We process individuals’ personal data for a number of reasons. When we write «you», we mean you as a customer, a potential customer, our customer’s employee or other relevant parties, such as beneficial owners, authorised representatives, corporate cardholders and associated parties.
- What personal data we collect
- How we may use your personal data and the lawful basis for doing so
- Automated decision-making
- Who we may disclose your personal data to
- How we protect your personal data
- Your privacy rights
- How long we keep your personal data
- Contacting us or the data protection authority
Personal data is in most cases collected directly from you or generated as part of the use of our services, products and channels. Sometimes additional information is required to keep information up to date or to verify the information that we collect.

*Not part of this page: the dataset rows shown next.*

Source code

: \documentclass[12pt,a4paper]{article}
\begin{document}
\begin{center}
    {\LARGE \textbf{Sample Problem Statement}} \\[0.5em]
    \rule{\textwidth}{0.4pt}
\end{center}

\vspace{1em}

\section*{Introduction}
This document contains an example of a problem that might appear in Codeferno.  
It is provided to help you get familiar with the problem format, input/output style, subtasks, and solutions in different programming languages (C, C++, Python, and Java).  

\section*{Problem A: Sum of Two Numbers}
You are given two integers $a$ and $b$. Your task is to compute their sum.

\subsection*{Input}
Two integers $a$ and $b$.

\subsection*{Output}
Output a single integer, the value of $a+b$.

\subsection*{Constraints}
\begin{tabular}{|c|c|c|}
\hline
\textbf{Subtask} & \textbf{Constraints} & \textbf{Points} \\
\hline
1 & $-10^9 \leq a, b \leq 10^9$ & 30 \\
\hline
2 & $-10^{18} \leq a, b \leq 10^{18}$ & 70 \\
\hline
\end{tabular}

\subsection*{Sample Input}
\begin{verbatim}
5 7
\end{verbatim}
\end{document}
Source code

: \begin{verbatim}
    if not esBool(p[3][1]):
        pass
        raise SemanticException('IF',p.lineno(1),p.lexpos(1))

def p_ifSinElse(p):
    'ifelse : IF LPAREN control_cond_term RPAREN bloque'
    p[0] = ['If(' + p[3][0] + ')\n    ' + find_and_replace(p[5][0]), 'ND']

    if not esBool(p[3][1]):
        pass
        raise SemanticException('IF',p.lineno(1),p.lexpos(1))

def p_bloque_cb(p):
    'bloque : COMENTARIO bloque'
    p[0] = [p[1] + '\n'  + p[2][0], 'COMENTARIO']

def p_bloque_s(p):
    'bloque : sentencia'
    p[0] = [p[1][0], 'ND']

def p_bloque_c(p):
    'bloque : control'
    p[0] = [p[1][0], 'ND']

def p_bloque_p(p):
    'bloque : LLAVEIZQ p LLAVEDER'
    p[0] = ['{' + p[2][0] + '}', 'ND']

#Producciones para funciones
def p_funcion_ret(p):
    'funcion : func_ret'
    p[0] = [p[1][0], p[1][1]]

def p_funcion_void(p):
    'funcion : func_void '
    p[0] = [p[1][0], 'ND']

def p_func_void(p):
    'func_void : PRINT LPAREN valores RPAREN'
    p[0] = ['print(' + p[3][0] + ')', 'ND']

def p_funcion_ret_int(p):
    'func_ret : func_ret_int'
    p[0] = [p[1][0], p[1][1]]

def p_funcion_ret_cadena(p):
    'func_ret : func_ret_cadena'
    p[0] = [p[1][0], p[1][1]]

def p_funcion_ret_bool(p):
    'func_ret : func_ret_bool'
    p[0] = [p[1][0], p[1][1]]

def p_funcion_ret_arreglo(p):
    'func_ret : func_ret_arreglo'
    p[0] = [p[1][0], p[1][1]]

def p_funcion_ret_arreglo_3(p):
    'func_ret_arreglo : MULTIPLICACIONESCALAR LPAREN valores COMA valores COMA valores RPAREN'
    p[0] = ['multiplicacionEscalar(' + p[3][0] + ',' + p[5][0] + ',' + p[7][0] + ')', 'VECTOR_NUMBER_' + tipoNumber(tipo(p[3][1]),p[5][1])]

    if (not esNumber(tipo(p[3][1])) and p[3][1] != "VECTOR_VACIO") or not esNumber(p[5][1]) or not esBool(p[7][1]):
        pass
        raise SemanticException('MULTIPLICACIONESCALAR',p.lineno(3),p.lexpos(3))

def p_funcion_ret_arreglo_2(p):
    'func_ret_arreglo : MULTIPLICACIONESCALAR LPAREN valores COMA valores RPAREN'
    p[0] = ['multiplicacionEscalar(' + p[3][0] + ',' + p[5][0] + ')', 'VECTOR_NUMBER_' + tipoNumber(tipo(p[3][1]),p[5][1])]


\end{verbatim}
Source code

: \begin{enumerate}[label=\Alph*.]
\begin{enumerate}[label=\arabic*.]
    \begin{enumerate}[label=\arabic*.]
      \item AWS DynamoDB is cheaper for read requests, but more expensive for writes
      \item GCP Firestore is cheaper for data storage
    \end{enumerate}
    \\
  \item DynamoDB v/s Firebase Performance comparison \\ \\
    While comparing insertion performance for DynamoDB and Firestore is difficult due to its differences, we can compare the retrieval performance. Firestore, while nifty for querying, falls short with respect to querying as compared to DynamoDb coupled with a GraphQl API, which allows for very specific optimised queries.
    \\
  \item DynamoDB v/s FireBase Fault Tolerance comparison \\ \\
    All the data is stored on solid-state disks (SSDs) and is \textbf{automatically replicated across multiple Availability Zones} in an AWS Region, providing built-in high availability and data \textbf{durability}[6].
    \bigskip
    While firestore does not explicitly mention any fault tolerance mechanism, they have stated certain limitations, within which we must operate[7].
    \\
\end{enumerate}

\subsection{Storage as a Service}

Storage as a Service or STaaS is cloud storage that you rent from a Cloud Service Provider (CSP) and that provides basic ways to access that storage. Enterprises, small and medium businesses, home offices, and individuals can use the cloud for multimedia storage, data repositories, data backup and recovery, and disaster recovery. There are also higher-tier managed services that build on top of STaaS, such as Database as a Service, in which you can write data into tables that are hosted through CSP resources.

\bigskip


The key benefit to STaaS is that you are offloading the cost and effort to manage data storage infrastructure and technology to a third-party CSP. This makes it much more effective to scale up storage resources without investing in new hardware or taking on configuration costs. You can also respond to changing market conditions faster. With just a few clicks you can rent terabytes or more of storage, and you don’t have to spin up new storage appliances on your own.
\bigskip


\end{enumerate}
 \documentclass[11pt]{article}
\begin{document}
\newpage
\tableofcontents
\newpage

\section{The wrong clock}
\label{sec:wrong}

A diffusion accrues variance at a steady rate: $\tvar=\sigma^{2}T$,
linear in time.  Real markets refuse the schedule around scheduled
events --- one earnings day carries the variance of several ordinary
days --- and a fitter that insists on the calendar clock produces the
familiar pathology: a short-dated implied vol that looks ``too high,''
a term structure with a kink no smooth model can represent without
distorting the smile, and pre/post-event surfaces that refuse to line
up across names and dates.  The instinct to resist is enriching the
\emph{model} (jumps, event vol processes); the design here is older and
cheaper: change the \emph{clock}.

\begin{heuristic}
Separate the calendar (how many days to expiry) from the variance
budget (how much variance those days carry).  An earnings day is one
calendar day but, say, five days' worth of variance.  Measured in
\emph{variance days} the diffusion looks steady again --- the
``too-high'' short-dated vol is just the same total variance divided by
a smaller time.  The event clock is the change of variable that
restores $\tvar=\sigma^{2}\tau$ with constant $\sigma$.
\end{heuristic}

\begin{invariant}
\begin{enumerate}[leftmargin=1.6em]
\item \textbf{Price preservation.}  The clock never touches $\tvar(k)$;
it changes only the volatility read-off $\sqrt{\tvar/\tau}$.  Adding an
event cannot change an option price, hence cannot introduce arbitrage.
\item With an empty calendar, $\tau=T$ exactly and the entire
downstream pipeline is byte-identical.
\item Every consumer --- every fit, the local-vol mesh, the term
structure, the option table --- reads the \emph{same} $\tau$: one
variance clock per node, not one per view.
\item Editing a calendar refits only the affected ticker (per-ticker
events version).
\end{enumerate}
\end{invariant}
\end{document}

The personal data we collect can be grouped into the following categories:
- Identification information: examples of personal data in this category include national identification number, name, copies of your passport or driver’s license, Netbank ID and Mobile bank ID.
- Contact information: examples of personal data in this category include postal address, phone number and email address.
- Financial information: examples of personal data in this category include type of agreement, asset and debt information, transactional data, credit history, insurance history.
- Information related to legal requirements and taxation: examples of personal data in this category include asset and debt information, country of taxation or foreign tax payer reference,and information required to be collected for customer due diligence and anti-money laundering requirements.
- Profile information: examples of personal data in this category include nationality, place of birth, demographic information, marital status and occupation.
- Nordea relationship information: an example of personal data in this category is the history of the customer relationship between you and Nordea.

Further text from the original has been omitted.